私の過去とはなんだったのか。かつて、いろいろな土地に住んだことがあったが、障がい者になり、結局ふるさとに住むことになった。
私の過去、つまり健常者時代をまとめるとすると、「自由」と言えると思う。かつて、私はたしかに自由だった。フットワークが軽く、行きたいところには行くようにしていた。だけど今はそれができない。饒舌で頭の回転も早い方だった気がする。挑戦、できることを増やしたいをモットーに、私はイージーモードで生きていた。
現在の私はなんなのか。過去とは全く違うスタイルだが、同じようにいまだ生きている。だけど体は重い。フットワークも重い。
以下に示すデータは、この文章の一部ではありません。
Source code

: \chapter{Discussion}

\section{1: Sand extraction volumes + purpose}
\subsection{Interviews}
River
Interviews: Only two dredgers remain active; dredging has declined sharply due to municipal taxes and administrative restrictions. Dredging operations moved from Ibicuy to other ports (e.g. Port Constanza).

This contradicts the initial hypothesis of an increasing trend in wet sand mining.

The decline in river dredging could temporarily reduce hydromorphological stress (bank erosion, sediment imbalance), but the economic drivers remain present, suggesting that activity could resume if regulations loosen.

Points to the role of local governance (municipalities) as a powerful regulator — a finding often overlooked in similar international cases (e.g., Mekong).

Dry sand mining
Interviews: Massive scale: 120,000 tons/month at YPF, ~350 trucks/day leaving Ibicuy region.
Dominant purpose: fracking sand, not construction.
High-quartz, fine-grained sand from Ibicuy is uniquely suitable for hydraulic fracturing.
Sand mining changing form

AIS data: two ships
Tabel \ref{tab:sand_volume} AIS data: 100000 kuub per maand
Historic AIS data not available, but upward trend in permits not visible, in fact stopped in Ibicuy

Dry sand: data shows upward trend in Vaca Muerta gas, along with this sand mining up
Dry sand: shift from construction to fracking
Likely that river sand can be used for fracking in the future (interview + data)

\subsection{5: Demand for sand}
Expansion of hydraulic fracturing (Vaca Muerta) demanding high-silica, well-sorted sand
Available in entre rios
かつての自分とは別人になってしまったように、ふるさとの実家の、ひとつの部屋でひっそりと生活している。今の私は重いし不自由だ。頭もよく働かない。今の私は障がい者だ。今の私は暗い。だけど今の私にはささやかな幸せがある。再発してから4年間、希死念慮に苛まれながら暗闇のなかで生きてきたと言うたしかな自信がある。
そして、現在の私は、過去と同様に書く人だ。この重みを抱えて、必死で自分の言葉を、空気を、探している。この言葉はかつてフットワークの軽かった私には決して書けない、重みと深みがある。たしかな経験といのちの光がある。
私は私の過去も、私の現在もともに愛している。私は書き手として今も両者をつないでいるし、私の言葉は経験を通じて、以前より確実に自分のものになっている気がする。